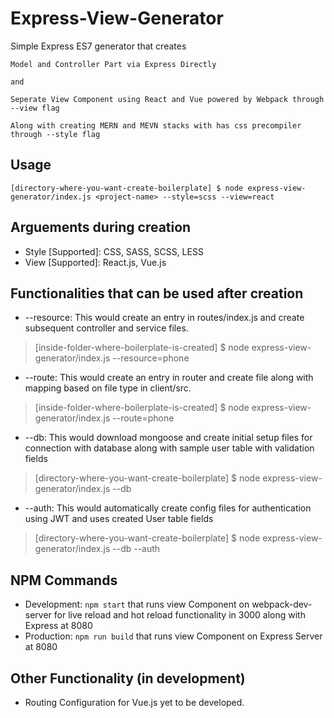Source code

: # Express-View-Generator

Simple Express ES7 generator that creates

    Model and Controller Part via Express Directly

    and

    Seperate View Component using React and Vue powered by Webpack through --view flag

    Along with creating MERN and MEVN stacks with has css precompiler through --style flag

## Usage

    [directory-where-you-want-create-boilerplate] $ node express-view-generator/index.js <project-name> --style=scss --view=react

## Arguements during creation

- Style [Supported]: CSS, SASS, SCSS, LESS
- View [Supported]: React.js, Vue.js

## Functionalities that can be used after creation

- --resource: This would create an entry in routes/index.js and create subsequent controller and service files.

> [inside-folder-where-boilerplate-is-created] \$ node express-view-generator/index.js --resource=phone

- --route: This would create an entry in router and create file along with mapping based on file type in client/src.

> [inside-folder-where-boilerplate-is-created] \$ node express-view-generator/index.js --route=phone

- --db: This would download mongoose and create initial setup files for connection with database along with sample user table with validation fields

> [directory-where-you-want-create-boilerplate] \$ node express-view-generator/index.js <project-name> --db

- --auth: This would automatically create config files for authentication using JWT and uses created User table fields

> [directory-where-you-want-create-boilerplate] \$ node express-view-generator/index.js <project-name> --db --auth

## NPM Commands

- Development: `npm start` that runs view Component on webpack-dev-server for live reload and hot reload functionality in 3000 along with Express at 8080
- Production: `npm run build` that runs view Component on Express Server at 8080

## Other Functionality (in development)

- Routing Configuration for Vue.js yet to be developed.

Activity:
Keeping every word as it is, write out all the data and omit the pictures.

Result:
Source code

: # Express-View-Generator

Simple Express ES7 generator that creates

    Model and Controller Part via Express Directly

    and

    Seperate View Component using React and Vue powered by Webpack through --view flag

    Along with creating MERN and MEVN stacks with has css precompiler through --style flag

## Usage

    [directory-where-you-want-create-boilerplate] $ node express-view-generator/index.js <project-name> --style=scss --view=react

## Arguements during creation

- Style [Supported]: CSS, SASS, SCSS, LESS
- View [Supported]: React.js, Vue.js

## Functionalities that can be used after creation

- --resource: This would create an entry in routes/index.js and create subsequent controller and service files.

> [inside-folder-where-boilerplate-is-created] \$ node express-view-generator/index.js --resource=phone

- --route: This would create an entry in router and create file along with mapping based on file type in client/src.

> [inside-folder-where-boilerplate-is-created] \$ node express-view-generator/index.js --route=phone

- --db: This would download mongoose and create initial setup files for connection with database along with sample user table with validation fields

> [directory-where-you-want-create-boilerplate] \$ node express-view-generator/index.js <project-name> --db

- --auth: This would automatically create config files for authentication using JWT and uses created User table fields

> [directory-where-you-want-create-boilerplate] \$ node express-view-generator/index.js <project-name> --db --auth

## NPM Commands

- Development: `npm start` that runs view Component on webpack-dev-server for live reload and hot reload functionality in 3000 along with Express at 8080
- Production: `npm run build` that runs view Component on Express Server at 8080

## Other Functionality (in development)

- Routing Configuration for Vue.js yet to be developed.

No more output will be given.